RediSearch AIX portability - I had a go, but (hopefully) small thing in the way

tw-bert · December 11, 2017, 4:52pm

I am interested in the AIX portability of RediSearch, and am trying to get it working on AIX 7.1 x64.

I got Redis 4.0.6 up and running pretty smoothly.

I ran into a few issues with RediSearch 1.0.1 (1.0.2 was released a few minutes later ), see here for my efforts so far: https://github.com/Panaedra/RediSearch .

So, it does something, and even indexes the documents, but FT.SEARCH finds nothing.

Any idea’s on what’s wrong? Can’t put my finger on it. Any help appreciated.

Cheers, TW

dvirsky · December 12, 2017, 8:56am

This looks like a problem with the encoder/decoder of the inverted index, it uses various schemes of integer encodings, we’re probably relying on endinanness somewhere and this causes the decoded records to be junk.

tw-bert · December 12, 2017, 9:07am

Good info, could well be endianness (AIX=BE).

Perhaps I could do an extra test on Linux zseries (like RHEL on IBM Power), which is Linux big endian. Will take some time to set up though, and has to be worth the effort.

dvirsky · December 12, 2017, 11:03am

It could also be the uint128 bitmask for field ids.
Mark made a chagne to that in the branch you just tested today, you might want to try that on AIX.

tw-bert · December 12, 2017, 12:34pm

Thanks, doesn’t hurt to try. I just merged dmd-improvements into the master of https://github.com/Panaedra/RediSearch .

Alas, same behaviour.

FT.CREATE “ftFoo” STOPWORDS 0 SCHEMA x TEXT

FT.ADD “ftFoo” “ftFoo\x00Bar” 1.0 ‘REPLACE’ ‘FIELDS’ x ‘hello world’

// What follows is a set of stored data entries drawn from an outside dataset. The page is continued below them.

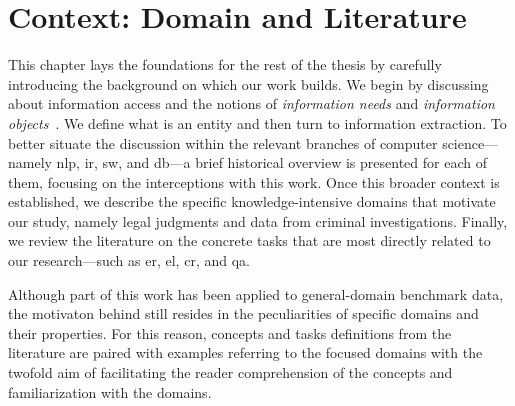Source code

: \chapter{Context: Domain and Literature}




This chapter lays the foundations for the rest of the thesis by carefully introducing the background on which our work builds. We begin by discussing about information access and the notions of \emph{information needs} and \emph{information objects}~\cite{entityorientedsearch2018}. We define what is an entity and then turn to information extraction. To better situate the discussion within the relevant branches of computer science---namely \acl{nlp}, \acl{ir}, \acl{sw}, and \acl{db}---a brief historical overview is presented for each of them, focusing on the interceptions with this work. Once this broader context is established, we describe the specific knowledge-intensive domains that motivate our study, namely legal judgments and data from criminal investigations. Finally, we review the literature on the concrete tasks that are most directly related to our research---such as \acl{er}, \acl{el}, \acl{cr}, and \acl{qa}.

Although part of this \phd work has been applied to general-domain benchmark data, the motivaton behind still resides in the peculiarities of specific domains and their properties.
For this reason, concepts and tasks definitions from the literature are paired with examples referring to the focused domains with the twofold aim of facilitating the reader comprehension of the concepts and familiarization with the domains.  


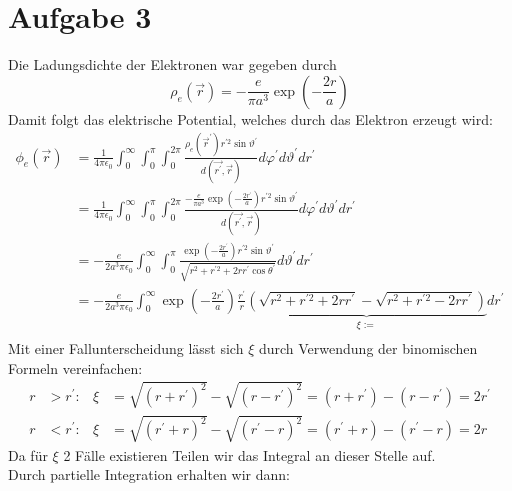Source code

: \documentclass{article}
\newcommand{\epsz}{\epsilon_0}
\begin{document}
\section*{Aufgabe 3}
Die Ladungsdichte der Elektronen war gegeben durch
\[
	\rho_e(\vec r) = - \frac{e}{\pi a^3} \exp\left(-\frac{2r}{a} \right)
\]
Damit folgt das elektrische Potential, welches durch das Elektron erzeugt
wird:
\begin{align*}
	\phi_e\left( \vec r \right)
	&= \frac 1 {4\pi\epsz}
	\int_0^\infty \int_0^\pi \int_0^{2\pi}
	\frac{\rho_e(\vec r^\prime) r^{\prime 2} \sin\vartheta^\prime}
	{d \left(\vec{r^\prime}, \vec r \right) }
	d\varphi^\prime d\vartheta^\prime dr^\prime \\
	&= \frac 1 {4\pi\epsz}
	\int_0^\infty \int_0^\pi \int_0^{2\pi}
	\frac{
	- \frac{e}{\pi a^3} \exp\left(-\frac{2r^\prime}{a} \right)
	r^{\prime 2} \sin\vartheta^\prime}
	{d \left(\vec{r^\prime}, \vec r \right) }
	d\varphi^\prime d\vartheta^\prime dr^\prime \\
	&= - \frac e {2 a^3 \pi\epsz}
	\int_0^\infty \int_0^\pi
	\frac{
	 \exp\left(-\frac{2r^\prime}{a} \right)
	r^{\prime 2} \sin\vartheta^\prime}
	{\sqrt{r^2 + r^{\prime 2} + 2r r^\prime \cos\theta^\prime}}
	d\vartheta^\prime dr^\prime \\
	&= - \frac e {2 a^3 \pi\epsz}
	\int_0^\infty
	\exp\left(-\frac{2r^\prime}{a} \right)
	\frac{r^\prime}{r} \underbrace{ \left(
	\sqrt{r^2 + r^{\prime 2} + 2r r^\prime} -
	\sqrt{r^2 + r^{\prime 2} - 2r r^\prime} \right)}_{
		\xi :=}
	dr^\prime \\
\end{align*}
Mit einer Fallunterscheidung lässt sich $\xi$ durch Verwendung der
binomischen Formeln vereinfachen:
\begin{align*}
	r &> r^\prime: &
	\xi &= \sqrt{(r + r^\prime)^2} - \sqrt{(r - r^\prime)^2}
	= (r + r^\prime) - (r - r^\prime) = 2r^\prime \\
	r &< r^\prime: &
	\xi  &= \sqrt{(r^\prime + r)^2} - \sqrt{(r^\prime - r)^2}
	= (r^\prime + r) - (r^\prime - r) = 2r
\end{align*}
Da für $\xi$ 2 Fälle existieren Teilen wir das Integral an dieser Stelle
auf.\\
Durch partielle Integration erhalten wir dann:
\end{document}
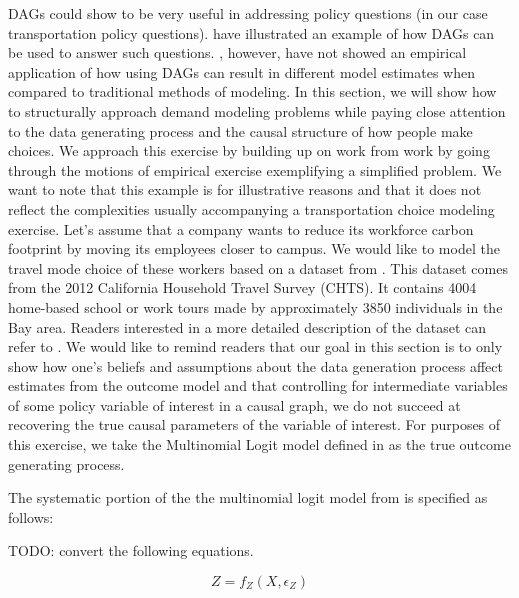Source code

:DAGs could show to be very useful in addressing policy questions (in our case transportation policy questions).
\citet{brathwaite_2018_causal} have illustrated an example of how DAGs can be used to answer such questions.
\citet{brathwaite_2018_causal}, however, have not showed an empirical application of how using DAGs can result in 
different model estimates when compared to traditional methods of modeling.
In this section, we will show how to structurally approach demand modeling problems while paying close 
attention to the data generating process and the causal structure of how people make choices.
We approach this exercise by building up on work from \citet{brathwaite_2018_causal} work by going through 
the motions of empirical exercise exemplifying a simplified problem.
We want to note that this example is for illustrative reasons and that it does not reflect the complexities 
usually accompanying a transportation choice modeling exercise.
Let's assume that a company wants to reduce its workforce carbon footprint by moving its employees closer to campus.
We would like to model the travel mode choice of these workers based on a dataset from \citet{brathwaite-asymmetric}.
This dataset comes from the 2012 California Household Travel Survey (CHTS).
It contains 4004 home-based school or work tours made by approximately 3850 individuals in the Bay area. 
Readers interested in a more detailed description of the dataset can refer to \citet{brathwaite-asymmetric}. 
We would like to remind readers that our goal in this section is to only show how one's beliefs and assumptions about the data generation
process affect estimates from the outcome model and that controlling for intermediate variables of 
some policy variable of interest in a causal graph,
we do not succeed at recovering the true causal parameters of the variable of interest.
For purposes of this exercise, we take the Multinomial Logit model defined in \citet{brathwaite-asymmetric} as the true outcome generating process.

The systematic portion of the the multinomial logit model from \citet{brathwaite-asymmetric} is specified as follows:

TODO: convert the following equations.

\[Z = f_Z(X, \epsilon_Z)  \]

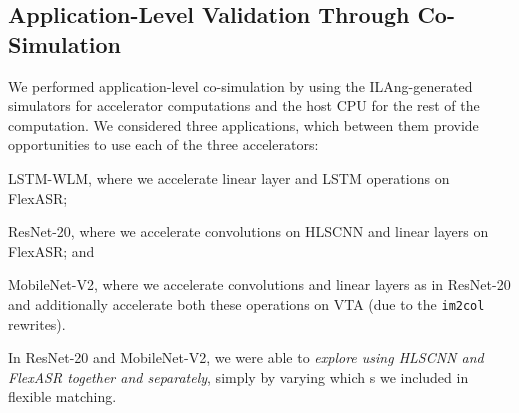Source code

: \subsection{Application-Level Validation Through Co-Simulation}
\label{sec.end-to-end}

We performed application-level co-simulation
  by using the
  ILAng-generated simulators for accelerator computations
  and the host CPU for the rest of the computation.
%
%
We considered three applications,
  which between them provide opportunities to use
  each of the three accelerators: %
\begin{inlinelist}
  \item LSTM-WLM, where we accelerate linear layer and LSTM operations on FlexASR;
  \item ResNet-20, where we accelerate convolutions on HLSCNN and linear layers on FlexASR; and
  \item MobileNet-V2, where we accelerate convolutions and linear layers as in ResNet-20 and additionally accelerate both these operations on VTA (due to the \texttt{im2col} rewrites).
\end{inlinelist}
In ResNet-20 and MobileNet-V2,
  we were able to
  \emph{explore using HLSCNN and FlexASR together and separately}, simply by varying which 
  {\mapping}s
  we included in flexible matching.

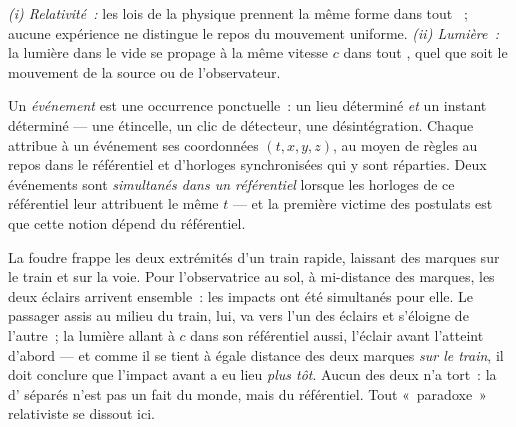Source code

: \begin{theorem}\label{thm:b3:relativistic-kinematics:postulates}
\emph{(i) Relativité~:} les lois de la physique prennent la même forme
dans tout ~; aucune expérience ne distingue le
repos du mouvement uniforme. \emph{(ii) Lumière~:} la lumière dans le
vide se propage à la même vitesse $c$ dans tout ,
quel que soit le mouvement de la source ou de l'observateur.
\end{theorem}
\admitted

\begin{definition}\label{def:b3:relativistic-kinematics:event}
Un \emph{événement} est une occurrence ponctuelle~: un lieu déterminé
\emph{et} un instant déterminé --- une étincelle, un clic de détecteur,
une désintégration. Chaque  attribue à un événement
ses coordonnées $(t, x, y, z)$, au moyen de règles au repos dans le
référentiel et d'horloges synchronisées qui y sont réparties. Deux
événements sont \emph{simultanés dans un référentiel} lorsque les
horloges de ce référentiel leur attribuent le même $t$ --- et la
première victime des postulats est que cette notion dépend du
référentiel.
\end{definition}

\begin{example}\label{ex:b3:relativistic-kinematics:train}
La foudre frappe les deux extrémités d'un train rapide, laissant des
marques sur le train et sur la voie. Pour l'observatrice au sol, à
mi-distance des marques, les deux éclairs arrivent ensemble~: les
impacts ont été simultanés pour elle. Le passager assis au milieu du
train, lui, va vers l'un des éclairs et s'éloigne de l'autre~; la
lumière allant à $c$ dans son référentiel aussi, l'éclair avant
l'atteint d'abord --- et comme il se tient à égale distance des deux
marques \emph{sur le train}, il doit conclure que l'impact avant a eu
lieu \emph{plus tôt}. Aucun des deux n'a tort~: la 
d' séparés n'est pas un fait du monde, mais du référentiel.
Tout «~paradoxe~» relativiste se dissout ici.
\end{example}

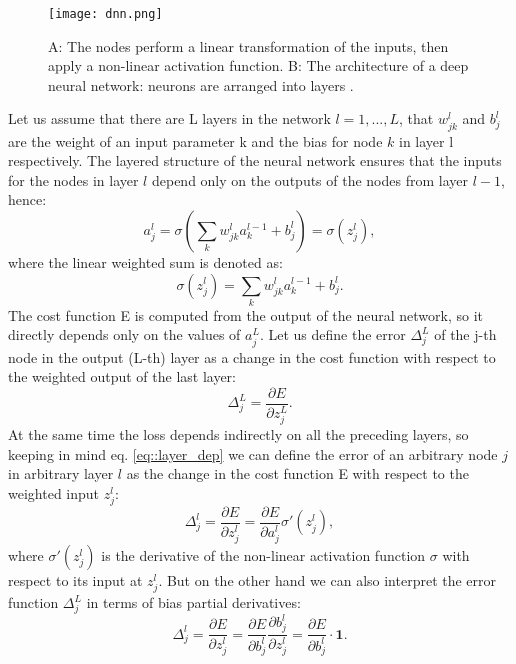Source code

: \begin{figure}[htpb]
	\centering
	\texttt{[image: dnn.png]}
	\caption{A: The nodes perform a linear transformation of the inputs, then apply a non-linear activation function. B: The architecture of a deep neural network: neurons are arranged into layers \cite{dnn1}. }
	\label{fig::dnn}
\end{figure}
Let us assume that there are L layers in the network $l=1,...,L$, that $w^l_{jk}$ and $b^l_j$ are the weight of an input parameter k and the bias for node $k$ in layer l respectively. The layered structure of the neural network ensures that the inputs for the nodes in layer $l$ depend only on the outputs of the nodes from layer $l-1$, hence:
\begin{equation}
\label{eq::layer_dep}
a^l_j=\sigma\left(\sum_k w^l_{jk}a^{l-1}_k + b_j^l \right) = \sigma(z^l_j),
\end{equation}
where the linear weighted sum is denoted as:
\begin{equation}
\sigma(z^l_j)=\sum_k w^l_{jk}a^{l-1}_k + b_j^l.
\end{equation}
The cost function E is computed from the output of the neural network, so it directly depends only on the values of $a_j^L$. Let us define the error $\Delta_j^L$ of the j-th node in the output (L-th) layer as a change in the cost function with respect to the weighted output of the last layer:
\begin{equation}
\label{eq::bp1}
\Delta^L_j=\frac{\partial E}{\partial z_j^L}.
\end{equation}
At the same time the loss depends indirectly on all the preceding layers, so keeping in mind eq. \ref{eq::layer_dep} we can define the error of an arbitrary node $j$ in arbitrary layer $l$ as the change in the cost function E with respect to the weighted input $z^l_j$:
\begin{equation}
\Delta^l_j=\frac{\partial E}{\partial z_j^l}=\frac{\partial E}{\partial a^l_j}\sigma'(z^l_j),
\end{equation}
where $\sigma'(z^l_j)$ is the derivative of the non-linear activation function $\sigma$ with respect to its input at $z^l_j$. But on the other hand we can also interpret the error function  $\Delta^L_j$ in terms of bias partial derivatives:
\begin{equation}
\label{eq::bp2}
\Delta^l_j=\frac{\partial E}{\partial z_j^l}=\frac{\partial E}{\partial b^l_j}\frac{\partial b_j^l}{\partial z_j^l}=\frac{\partial E}{\partial b^l_j}\cdot \textbf{1}.
\end{equation}

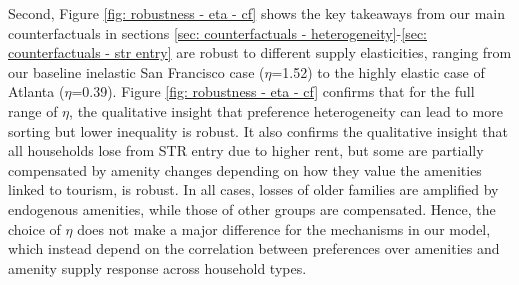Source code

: \documentclass[11pt]{article}
\begin{document}
 Second, Figure \ref{fig: robustness - eta - cf} shows the key takeaways from our main counterfactuals in sections \ref{sec: counterfactuals - heterogeneity}-\ref{sec: counterfactuals - str entry} are robust to different supply elasticities, ranging from our baseline inelastic San Francisco case ($\eta$=1.52) to the highly elastic case of Atlanta ($\eta$=0.39). Figure \ref{fig: robustness - eta - cf} confirms that for the full range of $\eta$, the qualitative insight that preference heterogeneity can lead to more sorting but lower inequality is robust. It also confirms the qualitative insight that all households lose from STR entry due to higher rent, but some are partially compensated by amenity changes depending on how they value the amenities linked to tourism, is robust. In all cases, losses of older families are amplified by endogenous amenities, while those of other groups are compensated. Hence, the choice of $\eta$ does not make a major difference for the mechanisms in our model, which instead depend on the correlation between preferences over amenities and amenity supply response across household types.
\end{document}
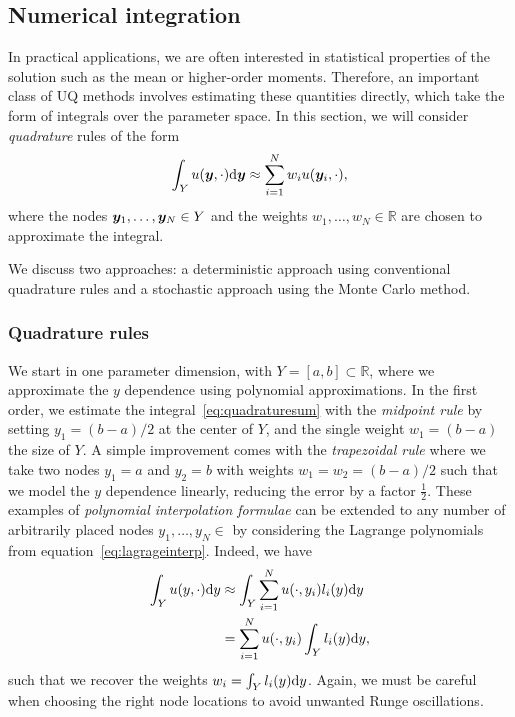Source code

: \subsection{Numerical integration}\label{subsec:computing-integrals}
In practical applications, we are often interested in statistical properties of the solution such as the mean or higher-order moments.
Therefore, an important class of UQ methods involves estimating these quantities directly, which take the form of integrals over the parameter space.
In this section, we will consider \emph{quadrature} rules of the form
\begin{equation}
    \int_Y u({\bm{y}}, \cdot) \mathrm{d}{\bm{y}} \approx \sum_{i=1}^N w_i u({\bm{y}_i},\cdot)\label{eq:quadraturesum},
\end{equation}
where the nodes ${\bm{y}}_1,\ldots,{\bm{y}}_N\in Y$ and the weights $w_1,\ldots, w_N \in \mathbb{R}$ are chosen to approximate the integral.

We discuss two approaches: a deterministic approach using conventional quadrature rules and a stochastic approach using the Monte Carlo method.
\subsubsection{Quadrature rules}
We start in one parameter dimension, with $Y=[a,b]\subset \mathbb{R}$, where we approximate the $y$ dependence using polynomial approximations.
In the first order, we estimate the integral~\eqref{eq:quadraturesum} with the \emph{midpoint rule} by setting $y_1=(b-a)/2$ at the center of $Y$, and the single weight $w_1 = (b-a)$ the size of $Y$.
A simple improvement comes with the \emph{trapezoidal rule} where we take two nodes $y_1=a$ and $y_2=b$ with weights $w_1=w_2=(b-a)/2$ such that we model the $y$ dependence linearly, reducing the error by a factor $\frac{1}{2}$.
These examples of \emph{polynomial interpolation formulae} can be extended to any number of arbitrarily placed nodes $y_1,\ldots,y_N\in $ by considering the Lagrange polynomials from equation~\eqref{eq:lagrageinterp}.
Indeed, we have
\begin{align*}
    \int_Y u(y,\cdot) \mathrm{d} y &\approx \int_Y \sum_{i=1}^N u(\cdot,y_i) l_i(y) \mathrm{d} y\\
    &= \sum_{i=1}^N u(\cdot,y_i) \int_Y l_i(y) \mathrm{d} y,
\end{align*}
such that we recover the weights $w_i=\int_Y l_i(y) \mathrm{d} y$.
Again, we must be careful when choosing the right node locations to avoid unwanted Runge oscillations.

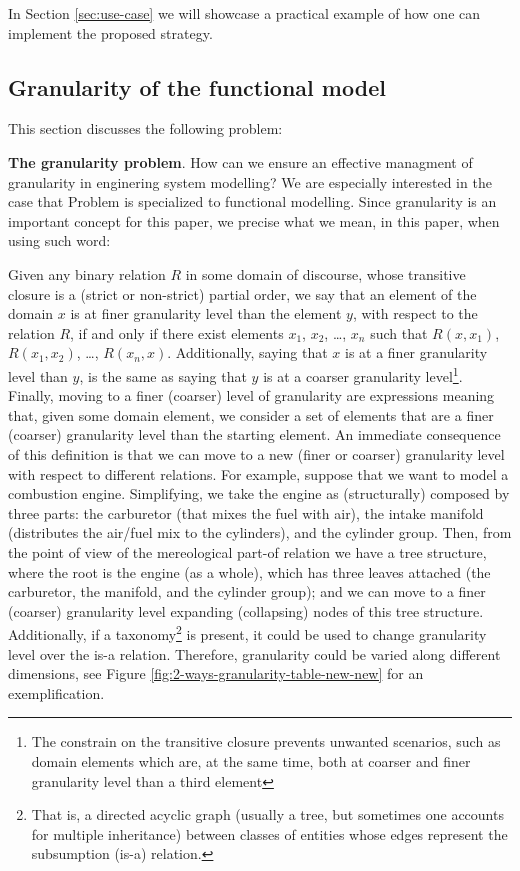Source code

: \documentclass[
]{ceurart}
\begin{document}
In Section \ref{sec:use-case} we will showcase a practical example of how one can implement the proposed strategy.  

\subsection{Granularity of the functional model}
This section discusses the following problem:
\bflist
  \item[\mypb{granularity-problem}] \textbf{The granularity problem}. How can we ensure an effective managment of granularity in enginering system modelling?
\eflist
We are especially interested in the case that Problem  is specialized to functional modelling.
Since granularity is an important concept for this paper, we precise what we mean, in this paper, when using such word:
\bflist
\item[\mydf{granularity}]
    Given any binary relation $R$ in some domain of discourse, whose transitive closure is a (strict or non-strict) partial order, we say that an element of the domain $x$ is at finer granularity level than the element $y$, with respect to the relation $R$, if and only if there exist elements $x_1$, $x_2$, \dots, $x_n$ such that $R(x,x_1)$, $R(x_1,x_2)$, \dots, $R(x_n,x)$. 
    Additionally, saying that $x$ is at a finer granularity level than $y$, is the same as saying that $y$ is at a coarser granularity level\footnote{The constrain on the transitive closure prevents unwanted scenarios, such as domain elements which are, at the same time, both at coarser and finer granularity level than a third element}.
    Finally, moving to a finer (coarser) level of granularity are expressions meaning that, given some domain element, we consider a set of elements that are a finer (coarser) granularity level than the starting element.%
\eflist
An immediate consequence of this definition is that we can move to a new (finer or coarser) granularity level with respect to different relations. For example, suppose that we want to model a combustion engine. Simplifying, we take the engine as (structurally) composed by three parts: the carburetor (that mixes the fuel with air), the intake manifold (distributes the air/fuel mix to the cylinders), and the cylinder group. Then, from the point of view of the mereological part-of relation we have a tree structure, where the root is the engine (as a whole), which has three leaves attached (the carburetor, the manifold, and the cylinder group); and we can move to a finer (coarser) granularity level expanding (collapsing) nodes of this tree structure. Additionally, if a taxonomy\footnote{That is, a directed acyclic graph (usually a tree, but sometimes one accounts for multiple inheritance) between classes of entities whose edges represent the subsumption (is-a) relation.} is present, it could be used to change granularity level over the is-a relation. Therefore, granularity could be varied along different dimensions, see Figure \ref{fig:2-ways-granularity-table-new-new} for an exemplification. 
\end{document}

(used null character as extra)

127.0.0.1:6379> FT.SEARCH “ftFoo” world

(integer) 0

127.0.0.1:6379> keys *

“idx:ftFoo”
“ftFoo\x00Bar”
“ft:ftFoo/world”
“ft:ftFoo/hello”

127.0.0.1:6379> FT.INFO ftFoo

index_name
ftFoo
index_options
(empty list or set)
fields
1. 1. x
type
TEXT
WEIGHT
“1”
num_docs
“1”
max_doc_id
“1”
num_terms
“2”
num_records
“1.8446744073709552e+19”
inverted_sz_mb
“17592186044416”
offset_vectors_sz_mb
“1.9073486328125e-06”
doc_table_size_mb
“5.626678466796875e-05”
key_table_size_mb
“4.1961669921875e-05”
records_per_doc_avg
“1.8446744073709552e+19”
bytes_per_record_avg
“1”
offsets_per_term_avg
“1.0842021724855044e-19”
offset_bits_per_record_avg
“8”
gc_stats
1. current_hz
“1”
bytes_collected
“205”
effectiv_cycles_rate
“0.0058139534883720929”

Mark_Nunberg · December 12, 2017, 1:14pm

Our “qint” AKA GroupVarInt codec assumes little endian. We can modify it to be big endian if we had some easy way to test it. consider https://github.com/RedisLabsModules/RediSearch/blob/0dd7d73652f971a5c36df8c06a266c6b1d3346df/src/qint.c#L49

It copies the first byte of the uint32 while the integer’s value is not 0. This works in little endian because the first byte is going to be the the MSB; however in big endian the first byte is actually the LSB, so for example encoding the number 0xFAFBFCFD the following happens in little endian:

Because of byte order, the number is actually 0xFDFCFBFA
The first byte (0xFD) is written
The number is right shifted, the byte layout is now 0xFCFBFA00
The first byte (0xFC) is written
repeat steps 3-4 until the number is 0

With big endian:

The number in memory is 0xFAFBFCFD
The first byte (0xFA) is written
The number is right shifted, the byte layout is now 0x00FAFBFC
The first byte (0x00) is written
… as you can see, this doesn’t encode the correct number.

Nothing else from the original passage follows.